Define the information landscape

Even in this simple customer – account relationship some thinking needs to be done about a holistic view on the essential elements defining the relationship. By “essential” I mean the minimum attributes and levels of detail that need to be shared outside the context of CRM to be used in other business functions like HR, operations, finance,…

Here are a few of the considerations to be made:

How long is a customer considered as such? If the average buying frequency of your product is twice a year, for how many years do you keep the relationship active if for three years no order has come in? How do we compare the account performance in case of mergers? Does an account always need a DUNS number? Or a VAT registration? What about informal groups regularly doing group purchases? Discussing these and many other issues lays the foundation for a data governance process. 

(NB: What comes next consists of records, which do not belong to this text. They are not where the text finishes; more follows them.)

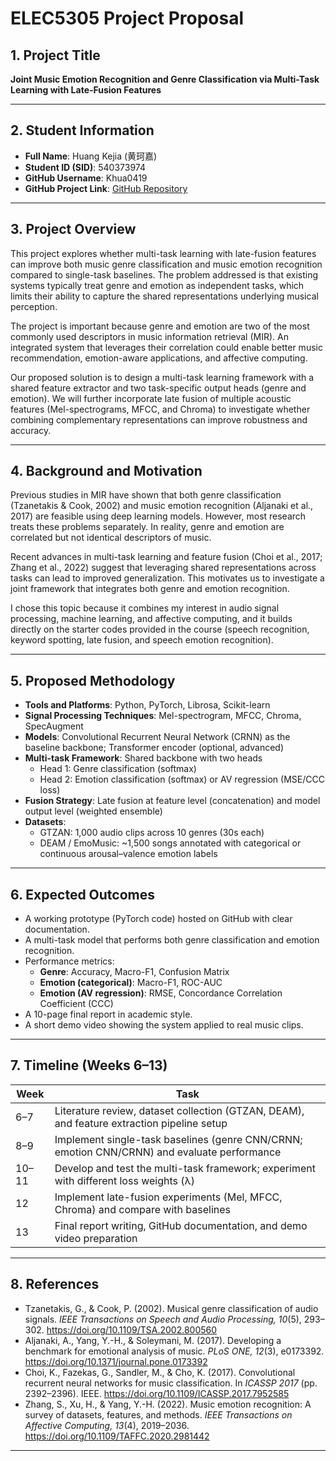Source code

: # ELEC5305 Project Proposal  

## 1. Project Title  
**Joint Music Emotion Recognition and Genre Classification via Multi-Task Learning with Late-Fusion Features**

---

## 2. Student Information  
- **Full Name**: Huang Kejia (黄珂嘉)  
- **Student ID (SID)**: 540373974  
- **GitHub Username**: Khua0419  
- **GitHub Project Link**: [GitHub Repository](https://github.com/Khua0419/music-multitask-genre-emotion/tree/main)  

---

## 3. Project Overview  
This project explores whether multi-task learning with late-fusion features can improve both music genre classification and music emotion recognition compared to single-task baselines. The problem addressed is that existing systems typically treat genre and emotion as independent tasks, which limits their ability to capture the shared representations underlying musical perception.  

The project is important because genre and emotion are two of the most commonly used descriptors in music information retrieval (MIR). An integrated system that leverages their correlation could enable better music recommendation, emotion-aware applications, and affective computing.  

Our proposed solution is to design a multi-task learning framework with a shared feature extractor and two task-specific output heads (genre and emotion). We will further incorporate late fusion of multiple acoustic features (Mel-spectrograms, MFCC, and Chroma) to investigate whether combining complementary representations can improve robustness and accuracy.  

---

## 4. Background and Motivation  
Previous studies in MIR have shown that both genre classification (Tzanetakis & Cook, 2002) and music emotion recognition (Aljanaki et al., 2017) are feasible using deep learning models. However, most research treats these problems separately. In reality, genre and emotion are correlated but not identical descriptors of music.  

Recent advances in multi-task learning and feature fusion (Choi et al., 2017; Zhang et al., 2022) suggest that leveraging shared representations across tasks can lead to improved generalization. This motivates us to investigate a joint framework that integrates both genre and emotion recognition.  

I chose this topic because it combines my interest in audio signal processing, machine learning, and affective computing, and it builds directly on the starter codes provided in the course (speech recognition, keyword spotting, late fusion, and speech emotion recognition).  

---

## 5. Proposed Methodology  
- **Tools and Platforms**: Python, PyTorch, Librosa, Scikit-learn  
- **Signal Processing Techniques**: Mel-spectrogram, MFCC, Chroma, SpecAugment  
- **Models**: Convolutional Recurrent Neural Network (CRNN) as the baseline backbone; Transformer encoder (optional, advanced)  
- **Multi-task Framework**: Shared backbone with two heads  
  - Head 1: Genre classification (softmax)  
  - Head 2: Emotion classification (softmax) or AV regression (MSE/CCC loss)  
- **Fusion Strategy**: Late fusion at feature level (concatenation) and model output level (weighted ensemble)  
- **Datasets**:  
  - GTZAN: 1,000 audio clips across 10 genres (30s each)  
  - DEAM / EmoMusic: ~1,500 songs annotated with categorical or continuous arousal–valence emotion labels  

---

## 6. Expected Outcomes  
- A working prototype (PyTorch code) hosted on GitHub with clear documentation.  
- A multi-task model that performs both genre classification and emotion recognition.  
- Performance metrics:  
  - **Genre**: Accuracy, Macro-F1, Confusion Matrix  
  - **Emotion (categorical)**: Macro-F1, ROC-AUC  
  - **Emotion (AV regression)**: RMSE, Concordance Correlation Coefficient (CCC)  
- A 10-page final report in academic style.  
- A short demo video showing the system applied to real music clips.  

---

## 7. Timeline (Weeks 6–13)  

| Week | Task |
|------|------|
| 6–7  | Literature review, dataset collection (GTZAN, DEAM), and feature extraction pipeline setup |
| 8–9  | Implement single-task baselines (genre CNN/CRNN; emotion CNN/CRNN) and evaluate performance |
| 10–11| Develop and test the multi-task framework; experiment with different loss weights (λ) |
| 12   | Implement late-fusion experiments (Mel, MFCC, Chroma) and compare with baselines |
| 13   | Final report writing, GitHub documentation, and demo video preparation |

---

## 8. References  
- Tzanetakis, G., & Cook, P. (2002). Musical genre classification of audio signals. *IEEE Transactions on Speech and Audio Processing, 10*(5), 293–302. https://doi.org/10.1109/TSA.2002.800560  
- Aljanaki, A., Yang, Y.-H., & Soleymani, M. (2017). Developing a benchmark for emotional analysis of music. *PLoS ONE, 12*(3), e0173392. https://doi.org/10.1371/journal.pone.0173392  
- Choi, K., Fazekas, G., Sandler, M., & Cho, K. (2017). Convolutional recurrent neural networks for music classification. In *ICASSP 2017* (pp. 2392–2396). IEEE. https://doi.org/10.1109/ICASSP.2017.7952585  
- Zhang, S., Xu, H., & Yang, Y.-H. (2022). Music emotion recognition: A survey of datasets, features, and methods. *IEEE Transactions on Affective Computing, 13*(4), 2019–2036. https://doi.org/10.1109/TAFFC.2020.2981442  

---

Make the mapping analytics – transactional data

This phase is crucial for the quality of your decision support system and is very much like the business analysis process for analytics. Start with high level concepts and descend to the lowest grain of attributes and transaction records as well as external sources like social media, open data and market research data.For instance: “customer loyalty” is expressed as “a constantly high share of wallet over an average historic period of time of three years and a projected future loyalty period of another three years”.

Can you imagine the data needed to make this definition work? 

The exercise at this customer’s site produced 87 different data types coming from the ERP and CRM systems as well as external data like Net Promotor Scores, contact centre chat data, e-mails and response to LinkedIn posts. It sparked new ways of customer interaction procedures: new sales and order processing methods as well as new aftersales initiatives, the organisation would never have come up with if it hadn’t done this exercise.

Define the services

To move from the monolithically based approach to a more micro service oriented architecture, we needed to decompose the monolith into distinctive reusable services and data components. This approach forces a strict quality management for the data in scope as errors or poor quality will reflect on an enterprise scale. On the other hand, this “do it right the first time” principle avoids replication of work and improves the quality of decision making drastically.The schema below needs some explanation. The intake service triggers the validation service which checks the contact and account data with reference data, Chamber of Commerce data and, when finished, triggers the registration service which in its turn triggers the master data update service. MDM contact is now a superclass of this contact and will be used enterprise wide. Four services now ensure reusability for not just the CRM application but for all other use cases in the organisation. And the data quality improves drastically as the “do-it-right-the-first-time” principle is easier to fund for enterprise wide data. 

Data landscape for a CRM and customer MDM application

Decide on the physical architecture

The classical approach using at least two environments is becoming obsolete for organisations that want to stay ahead of the competition. The separation between transaction processing and analytical processing will go out the window in the next few years. Not only because of the costly maintenance of Extract Transform and Load (ETL) processes between the transaction systems and the data warehouse but first and foremost because of the lack of integration with unstructured data that are in Hadoop Distributed File Sets (HDFS) or streaming data that are caught in Resilient Distributed Datasets (RDD)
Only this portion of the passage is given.